In the batch script,

red: Total number of CPU cores to be used
orange: Number of OpenMP threads
blue: Number of MPI processors
green: Number of MPI processors in each node
magenta: Number of MPI processors in one CPU
purple: queue name

and relationships between these values are

red = orange * blue
total number of CPU cores in one node = orange * green
total number of CPU cores in one CPU = orange * magenta


Usage

# Execute run1.sh to run3.sh sequentially
$ qsub -N R1 run1.sh
$ qsub -N R2 -hold_jid R1 run2.sh
$ qsub -N R3 -hold_jid R2 run3.sh

# Check running jobs
$ qstat -f

# delete a job
$ qdel JOB_ID

After submitting a job, the user should check whether the specified CPU resources are fully utilized by running the top command in some of the computational nodes. If the CPUs are not fully used, the option of mpirun might not be appropriate.  In some cases, --bind-to socket may have to be be used instead of -npernode.

 


with GPGPU

The followings are example of the installation scheme and batch script file for hybrid MPI/OpenMP computation with 16 MPI processes and 4 OpenMP threads with 2 GPU cards/node (64 CPU cores + 8 GPU cards in total).

Installation

# Login the machine
$ ssh 192.168.1.2

# select one proper option (e.g., ib-openmpi-1.10.1_intel-15.0.4_cuda-6.5)
$ mpi-selector-menu

# login again to update MPI setting
$ exit
$ ssh 192.168.1.2

# install genesis
$ cd /swork/user/genesis
$ ./configure --enable-gpu --enable-single
$ make
$ make install

Batch script


GENESIS 1.1.2 or later

Number of MPI processors and OpenMP threads are specified in run.sh.

run.sh:

#$ -S /bin/bash
#$ -cwd
#$ -pe ompi 64
#$ -V
#$ -q gpu.q
export OMP_NUM_THREADS=4
BINDIR=/swork/user/genesis/bin
mpirun -machinefile $TMP/machines -np 16 -npernode 4 -npersocket 2 ${BINDIR}/spdyn INP > md.log

Number of GPU cards will be automatically detected.

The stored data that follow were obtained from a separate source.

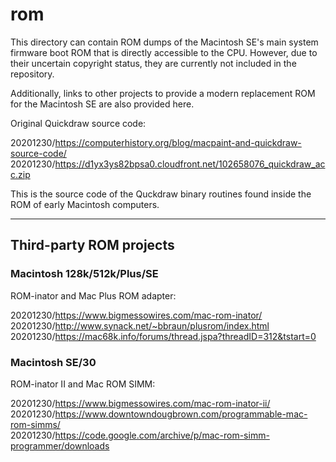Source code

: # rom

This directory can contain ROM dumps of the Macintosh SE's main system
firmware boot ROM that is directly accessible to the CPU.  However,
due to their uncertain copyright status, they are currently not
included in the repository.

Additionally, links to other projects to provide a modern replacement
ROM for the Macintosh SE are also provided here.

Original Quickdraw source code:

20201230/https://computerhistory.org/blog/macpaint-and-quickdraw-source-code/  
20201230/https://d1yx3ys82bpsa0.cloudfront.net/102658076_quickdraw_acc.zip

This is the source code of the Quckdraw binary routines found inside
the ROM of early Macintosh computers.

----------------------------------------

## Third-party ROM projects

### Macintosh 128k/512k/Plus/SE

ROM-inator and Mac Plus ROM adapter:

20201230/https://www.bigmessowires.com/mac-rom-inator/  
20201230/http://www.synack.net/~bbraun/plusrom/index.html  
20201230/https://mac68k.info/forums/thread.jspa?threadID=312&tstart=0

### Macintosh SE/30

ROM-inator II and Mac ROM SIMM:

20201230/https://www.bigmessowires.com/mac-rom-inator-ii/  
20201230/https://www.downtowndougbrown.com/programmable-mac-rom-simms/  
20201230/https://code.google.com/archive/p/mac-rom-simm-programmer/downloads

If you wanna exclude some specific GPU card or wanna use only a single specific GPU card among multiple cards, please check this page.

GENESIS 1.1.1 or before

Open
Number of MPI processors and OpenMP threads are specified in run.sh, and number of GPU cards are in wrap.sh.

run.sh:

#$ -S /bin/bash
#$ -cwd
#$ -pe ompi 64
#$ -V
#$ -q gpu.q
export OMP_NUM_THREADS=4
BINDIR=/swork/user/genesis/bin
mpirun -machinefile $TMP/machines -np 16 -npernode 4 -npersocket 2 ./wrap.sh ${BINDIR}/spdyn INP > md.log

In those batch scripts,

red: Total number of CPU cores to be used
orange: Number of OpenMP threads
blue: Number of MPI processors
green: Number of MPI processors in each node
magenta: Number of MPI processors in one CPU
purple: queue name

and relationships between these values are

red = orange * blue
total number of CPU cores in one node = orange * green
total number of CPU cores in one CPU = orange * magenta

wrap.sh:

#!/bin/bash
lr=${OMPI_COMM_WORLD_LOCAL_RANK:-0}
gpuid=`expr ${lr} \% 2`
export CUDA_VISIBLE_DEVICES=${gpuid}
$@

where red is the number of GPU cards attached in one node.


Usage of GPU nodes is same with no GPU case. Please see the above explanation.